De même, n’est en jeu que la régularité de la décision c’est-à-dire sa légalité externe (compétence de l’auteur, forme de la décision, procédure suivie), la légalité interne n’étant pas concernée (utilité publique de l’opération…).

 

D’un point de vue procédural, la demande d’appréciation de la régularité de la décision doit être formée par son auteur ou son bénéficiaire dans le délai de trois mois à compter de sa publication par un mémoire de saisine du Tribunal administratif. Celui-ci devra contenir les éléments nécessaires pour que la juridiction puisse contrôler la légalité externe de la décision (délégation de signature, justification du recueil des avis obligatoires, justification des modalités de l’enquête publique menée…).
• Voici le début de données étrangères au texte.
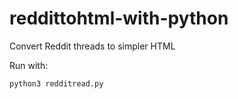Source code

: # reddittohtml-with-python
Convert Reddit threads to simpler HTML

Run with:

    python3 redditread.py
Dès la réception de cette demande par le Tribunal administratif, les recours pendants relatifs à cet acte sont suspendus jusqu’à la décision de la juridiction. Cela ne concerne toutefois pas les référés (très logiquement dès lors que la décision du juge des référés n’est que provisoire).

Pour permettre aux tiers intéressés de faire valoir leurs points de vue (et notamment de soulever des irrégularités) la demande en appréciation de la régularité de l’acte devra faire l’objet d’une publicité selon des modalités précises. A ce titre, les tiers intéressés (notamment les propriétaires concernés par l’expropriation) pourront s’adjoindre à la procédure par un mémoire à présenter impérativement dans les deux mois de la mesure de publicité précitée.

L’instruction réalisée par le Tribunal sera encadrée dans un délai total de 6 mois. Celui-ci se prononcera sur tous les moyens de légalité ou d’illégalité externe qui lui seront présentés mais aussi sur tous les moyens d’illégalité qu’il estime nécessaire de relever.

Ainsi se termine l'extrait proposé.